━━━ Record set

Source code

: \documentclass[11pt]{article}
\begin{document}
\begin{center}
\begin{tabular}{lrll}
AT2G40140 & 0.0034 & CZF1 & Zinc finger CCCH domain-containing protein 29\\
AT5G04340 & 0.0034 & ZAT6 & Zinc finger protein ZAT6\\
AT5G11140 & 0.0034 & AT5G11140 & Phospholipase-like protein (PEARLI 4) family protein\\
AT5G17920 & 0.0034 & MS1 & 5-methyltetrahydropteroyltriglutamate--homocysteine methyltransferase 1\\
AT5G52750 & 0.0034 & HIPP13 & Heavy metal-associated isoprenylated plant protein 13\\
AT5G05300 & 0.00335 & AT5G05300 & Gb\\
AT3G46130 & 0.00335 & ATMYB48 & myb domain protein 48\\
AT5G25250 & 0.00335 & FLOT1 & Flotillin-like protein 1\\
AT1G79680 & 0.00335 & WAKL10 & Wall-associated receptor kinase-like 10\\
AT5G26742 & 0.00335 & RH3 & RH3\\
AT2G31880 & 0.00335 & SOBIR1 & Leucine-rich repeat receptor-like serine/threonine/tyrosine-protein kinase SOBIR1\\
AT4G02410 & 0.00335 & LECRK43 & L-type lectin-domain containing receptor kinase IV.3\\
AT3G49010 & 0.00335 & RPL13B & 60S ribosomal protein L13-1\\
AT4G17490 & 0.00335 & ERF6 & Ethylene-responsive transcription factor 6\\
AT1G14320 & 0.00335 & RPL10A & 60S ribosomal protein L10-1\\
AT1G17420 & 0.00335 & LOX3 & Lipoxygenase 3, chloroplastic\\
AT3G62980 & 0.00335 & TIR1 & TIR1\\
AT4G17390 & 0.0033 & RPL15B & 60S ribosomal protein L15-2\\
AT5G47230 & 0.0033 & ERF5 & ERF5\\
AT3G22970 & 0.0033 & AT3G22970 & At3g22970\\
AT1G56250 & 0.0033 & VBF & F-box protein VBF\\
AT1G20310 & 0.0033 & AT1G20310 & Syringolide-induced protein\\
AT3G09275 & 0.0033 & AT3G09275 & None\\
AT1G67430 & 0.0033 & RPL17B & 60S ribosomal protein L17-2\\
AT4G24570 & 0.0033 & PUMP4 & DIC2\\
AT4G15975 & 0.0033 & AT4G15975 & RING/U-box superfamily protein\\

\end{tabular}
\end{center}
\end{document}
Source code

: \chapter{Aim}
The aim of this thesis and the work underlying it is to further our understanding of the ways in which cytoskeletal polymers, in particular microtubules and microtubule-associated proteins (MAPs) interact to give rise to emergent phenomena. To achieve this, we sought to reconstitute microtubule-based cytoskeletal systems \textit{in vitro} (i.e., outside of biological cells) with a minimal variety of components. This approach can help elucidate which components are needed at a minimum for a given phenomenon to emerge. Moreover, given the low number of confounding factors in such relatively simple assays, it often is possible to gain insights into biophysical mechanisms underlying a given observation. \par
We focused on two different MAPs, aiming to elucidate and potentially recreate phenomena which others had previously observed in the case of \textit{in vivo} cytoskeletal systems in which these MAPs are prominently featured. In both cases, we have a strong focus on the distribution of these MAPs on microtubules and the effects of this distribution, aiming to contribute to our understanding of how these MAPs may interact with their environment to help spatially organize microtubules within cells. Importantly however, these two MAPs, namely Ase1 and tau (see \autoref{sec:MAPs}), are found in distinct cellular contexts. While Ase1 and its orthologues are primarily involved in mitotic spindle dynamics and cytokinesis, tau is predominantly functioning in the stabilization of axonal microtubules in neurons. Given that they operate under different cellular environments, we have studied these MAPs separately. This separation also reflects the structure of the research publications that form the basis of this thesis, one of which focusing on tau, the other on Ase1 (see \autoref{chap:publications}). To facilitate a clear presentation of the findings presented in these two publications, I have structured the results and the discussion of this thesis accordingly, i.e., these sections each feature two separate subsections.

━━━━━━

Task objective:
Among the records above, a stretch begins at the line containing "AT1G17420 & 0.00335" and ends at the line containing "AT1G56250 & 0.0033". Restate that stretch word for word, and nothing else.

Answer for this exercise:
AT1G17420 & 0.00335 & LOX3 & Lipoxygenase 3, chloroplastic\\
AT3G62980 & 0.00335 & TIR1 & TIR1\\
AT4G17390 & 0.0033 & RPL15B & 60S ribosomal protein L15-2\\
AT5G47230 & 0.0033 & ERF5 & ERF5\\
AT3G22970 & 0.0033 & AT3G22970 & At3g22970\\
AT1G56250 & 0.0033 & VBF & F-box protein VBF\\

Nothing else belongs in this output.